メモリの値段が上がり続けている話は、この夏だけで何度も書きました。ただ、価格の裏側で技術が止まっているわけではまったくありません。2026年8月12日、キオクシア株式会社とサンディスクコーポレーションは、QLC技術を用いた高性能2Tb(テラビット)第9世代3次元フラッシュメモリ技術を発表しました。NANDインタフェース速度は第8世代比で33%向上の4.8Gb/秒、6プレーン構造の採用で帯域と電力効率も改善しています(キオクシア公式リリース)。

面白いのはスペックの数字そのものより、その出し方のほうです。公式リリースの副題にはこうあります——「最新のCMOS回路と既存のメモリセルアレイを組み合わせ」。
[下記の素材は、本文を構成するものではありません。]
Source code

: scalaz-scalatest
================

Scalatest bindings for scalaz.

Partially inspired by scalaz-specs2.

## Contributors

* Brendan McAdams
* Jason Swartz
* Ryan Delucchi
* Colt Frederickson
新しいメモリセルを作らずに、周辺回路だけを最新世代に載せ替えて性能を上げにいく、という宣言です。そんな芸当がなぜできるのかを理解するには、CBAという貼り合わせ技術を知る必要があります。

この記事では、発表内容を公式ベースで整理したうえで、「QLCとは」「3D NANDとは」「CBAとは」を順に押さえ、8日前に発表された第10世代との関係、そしてメモリ高騰との距離感まで見ていきます。

📋 1. 何が発表されたのか — 第9世代2Tb QLC

まず事実関係です。公式発表から確認できる要点を表にまとめます。

項目 内容(キオクシア公式発表・2026年8月12日)
発表主体 キオクシア株式会社/サンディスクコーポレーション
技術 QLC(Quad-Level-Cell、4ビット/セル)を用いた2Tb 第9世代3次元フラッシュメモリ技術
アーキテクチャ CMOS directly Bonded to Array(CBA)技術
構造 6プレーン構造
NANDインタフェース速度 4.8Gb/秒(第8世代比 33%向上)
帯域 第8世代2Tb QLC比で書き込み・読み出しの帯域幅を向上
電力効率 書き込み時・読み出し時の電力効率を改善
狙う市場 AIインフラ向けストレージ、クラウドおよびデータ集約型アプリケーション

キオクシアの技術統括責任者・宮島秀史氏は「既存世代のメモリセル技術と最新のCMOS技術を融合させた第9世代フラッシュメモリの開発を加速し、投資コストを抑えつつ高性能を実現していきます」と述べています。サンディスクの最高技術責任者 Alper Ilkbahar 氏も、「CMOS技術とメモリ技術をそれぞれ独立して進化させることで、技術革新を加速するCBA技術ならではの柔軟性を実証しています」とコメントしました(いずれも公式リリースより)。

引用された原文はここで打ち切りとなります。